The Brewers Shop in the (Backup Catcher) Luxury Aisle

Orlando Ramirez-USA TODAY Sports

Few positions on the Brewers depth chart are more set than catcher. William Contreras, whom they acquired before last season, was their best player in 2023. He led Milwaukee in hitting and finished third on the team in plate appearances despite shouldering a full-time catching load, which normally limits playing time. Most impressively, he delivered a sensational defensive performance a year after he was one of the worst receivers in baseball. On a team that struggled to generate offense, Contreras was a rare and brightly shining exception.

Naturally, the Brewers just signed the best free agent catcher on the market, give or take DH Mitch Garver. That’d be Gary Sánchez, who is joining the team on a one-year, $7 million contract, as Jon Heyman reported. It sounds bizarre – and it may well be bizarre. But there’s a method to Milwaukee’s madness, so let’s try to figure it out together.

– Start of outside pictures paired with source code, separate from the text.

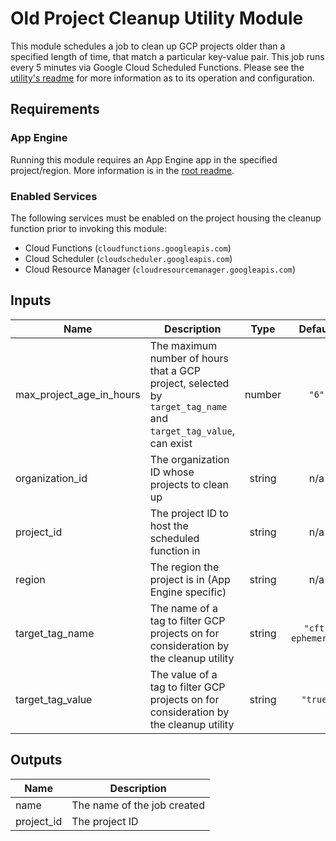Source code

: # Old Project Cleanup Utility Module

This module schedules a job to clean up GCP projects older than a specified length of time, that match a particular key-value pair. This job runs every 5 minutes via Google Cloud Scheduled Functions. Please see the [utility's readme](./function_source/README.md) for more information as to its operation and configuration.

## Requirements

### App Engine

Running this module requires an App Engine app in the specified project/region. More information is in the [root readme](../../README.md#app-engine).

### Enabled Services

The following services must be enabled on the project housing the cleanup function prior to invoking this module:

- Cloud Functions (`cloudfunctions.googleapis.com`)
- Cloud Scheduler (`cloudscheduler.googleapis.com`)
- Cloud Resource Manager (`cloudresourcemanager.googleapis.com`)

<!-- BEGINNING OF PRE-COMMIT-TERRAFORM DOCS HOOK -->
## Inputs

| Name | Description | Type | Default | Required |
|------|-------------|:----:|:-----:|:-----:|
| max\_project\_age\_in\_hours | The maximum number of hours that a GCP project, selected by `target_tag_name` and `target_tag_value`, can exist | number | `"6"` | no |
| organization\_id | The organization ID whose projects to clean up | string | n/a | yes |
| project\_id | The project ID to host the scheduled function in | string | n/a | yes |
| region | The region the project is in (App Engine specific) | string | n/a | yes |
| target\_tag\_name | The name of a tag to filter GCP projects on for consideration by the cleanup utility | string | `"cft-ephemeral"` | no |
| target\_tag\_value | The value of a tag to filter GCP projects on for consideration by the cleanup utility | string | `"true"` | no |

## Outputs

| Name | Description |
|------|-------------|
| name | The name of the job created |
| project\_id | The project ID |

<!-- END OF PRE-COMMIT-TERRAFORM DOCS HOOK -->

There’s one obvious thing going for the Brewers: They really needed a second catcher. Before they signed Sánchez, the plan was to use Eric Haase, he of the 42 wRC+ in 2023, as their second backstop. That plan was not great, to put it succinctly. Haase probably isn’t that bad offensively, but he’s also not particularly good behind the plate. In his best years in Detroit – he hit a career-high 22 home runs in 2021 and topped out at 1.3 WAR in 351 plate appearances the following season – he wasn’t used as a pure catcher, dabbling in the outfield and at DH and racking up meaningfully negative framing numbers when he did don the tools of ignorance.

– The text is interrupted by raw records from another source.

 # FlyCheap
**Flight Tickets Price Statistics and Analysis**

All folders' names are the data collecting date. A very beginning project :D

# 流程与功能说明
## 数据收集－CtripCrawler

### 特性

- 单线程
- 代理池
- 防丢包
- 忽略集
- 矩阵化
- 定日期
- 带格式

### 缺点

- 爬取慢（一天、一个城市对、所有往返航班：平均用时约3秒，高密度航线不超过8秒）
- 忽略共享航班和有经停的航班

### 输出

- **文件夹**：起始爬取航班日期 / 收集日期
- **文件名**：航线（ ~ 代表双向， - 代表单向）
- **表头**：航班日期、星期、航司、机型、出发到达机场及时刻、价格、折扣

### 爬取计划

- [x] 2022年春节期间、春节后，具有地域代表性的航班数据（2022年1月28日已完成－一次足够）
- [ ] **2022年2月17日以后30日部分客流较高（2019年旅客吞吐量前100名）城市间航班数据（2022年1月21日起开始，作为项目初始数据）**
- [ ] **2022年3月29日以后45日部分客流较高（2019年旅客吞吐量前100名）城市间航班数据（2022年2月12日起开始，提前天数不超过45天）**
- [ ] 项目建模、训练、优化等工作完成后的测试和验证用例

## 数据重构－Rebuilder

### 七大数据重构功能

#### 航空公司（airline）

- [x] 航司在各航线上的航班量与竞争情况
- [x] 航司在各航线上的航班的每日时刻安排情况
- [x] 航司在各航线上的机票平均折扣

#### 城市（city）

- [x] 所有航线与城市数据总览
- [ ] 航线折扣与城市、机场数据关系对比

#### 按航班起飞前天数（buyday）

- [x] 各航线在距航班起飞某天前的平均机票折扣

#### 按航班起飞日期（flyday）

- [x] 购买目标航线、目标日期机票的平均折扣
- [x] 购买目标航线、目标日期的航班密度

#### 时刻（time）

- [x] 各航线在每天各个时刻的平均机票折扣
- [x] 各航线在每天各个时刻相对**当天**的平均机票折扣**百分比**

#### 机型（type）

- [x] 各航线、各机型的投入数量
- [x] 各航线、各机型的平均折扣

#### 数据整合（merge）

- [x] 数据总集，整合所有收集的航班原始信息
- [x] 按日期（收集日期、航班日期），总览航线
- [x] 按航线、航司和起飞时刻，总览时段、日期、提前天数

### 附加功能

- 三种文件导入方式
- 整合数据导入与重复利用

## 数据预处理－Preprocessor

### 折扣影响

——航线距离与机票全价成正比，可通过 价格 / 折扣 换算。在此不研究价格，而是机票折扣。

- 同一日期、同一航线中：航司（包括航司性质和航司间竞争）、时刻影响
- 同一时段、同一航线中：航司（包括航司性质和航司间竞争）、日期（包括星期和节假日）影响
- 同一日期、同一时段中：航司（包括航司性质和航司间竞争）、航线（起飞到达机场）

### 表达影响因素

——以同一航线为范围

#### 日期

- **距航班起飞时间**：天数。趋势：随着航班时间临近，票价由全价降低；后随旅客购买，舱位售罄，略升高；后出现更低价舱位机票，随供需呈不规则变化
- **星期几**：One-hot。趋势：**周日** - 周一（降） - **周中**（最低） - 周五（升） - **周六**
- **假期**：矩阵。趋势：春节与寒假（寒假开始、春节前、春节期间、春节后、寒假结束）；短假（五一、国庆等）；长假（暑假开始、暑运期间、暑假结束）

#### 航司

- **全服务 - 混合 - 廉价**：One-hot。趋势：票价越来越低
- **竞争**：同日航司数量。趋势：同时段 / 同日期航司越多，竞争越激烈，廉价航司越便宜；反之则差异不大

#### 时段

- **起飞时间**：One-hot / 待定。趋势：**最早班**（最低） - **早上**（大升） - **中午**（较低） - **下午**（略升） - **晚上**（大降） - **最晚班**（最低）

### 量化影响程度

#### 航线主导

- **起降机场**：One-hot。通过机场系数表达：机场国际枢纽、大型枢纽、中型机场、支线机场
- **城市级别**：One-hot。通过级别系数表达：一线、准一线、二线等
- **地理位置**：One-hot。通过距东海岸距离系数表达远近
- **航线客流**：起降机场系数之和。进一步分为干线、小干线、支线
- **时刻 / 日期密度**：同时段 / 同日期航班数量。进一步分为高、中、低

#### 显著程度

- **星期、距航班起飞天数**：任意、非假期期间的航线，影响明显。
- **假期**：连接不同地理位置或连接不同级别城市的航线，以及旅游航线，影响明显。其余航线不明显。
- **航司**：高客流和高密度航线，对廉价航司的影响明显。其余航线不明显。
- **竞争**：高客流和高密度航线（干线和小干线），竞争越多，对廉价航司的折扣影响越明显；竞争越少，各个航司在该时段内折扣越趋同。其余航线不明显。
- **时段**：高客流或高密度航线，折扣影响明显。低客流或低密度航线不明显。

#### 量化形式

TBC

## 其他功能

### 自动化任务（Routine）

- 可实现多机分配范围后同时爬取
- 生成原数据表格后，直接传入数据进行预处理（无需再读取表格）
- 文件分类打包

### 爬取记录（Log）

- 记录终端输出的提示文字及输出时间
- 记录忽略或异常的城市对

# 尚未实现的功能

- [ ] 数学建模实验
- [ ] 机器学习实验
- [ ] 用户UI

If you didn’t like that plan, the next line of defense was… well, to be honest, I’m not entirely sure what the next line of defense was. Replacement level backup catchers – or, well, often sub-replacement level by the numbers – are a fungible commodity, but that’s not a great way to get ahead in a competitive NL Central. Contreras is so good offensively that he’ll end up DH’ing quite a bit to get the most out of his bat, which means Milwaukee’s backups will end up with plenty of time behind the plate.

This is a standard move for good offensive catchers, even those who are great defensively. Adley Rutschman does the same thing in Baltimore, which is part of why they traded for James McCann after the 2022 season. J.T. Realmuto and Will Smith have gotten this treatment at various points in the past. So has Alejandro Kirk, though to be fair he doesn’t appear to be a masterful defensive catcher either. It just makes sense, though: If your catcher can rake, you’ll want to manage his innings behind the plate catcher, because playing catcher is hard!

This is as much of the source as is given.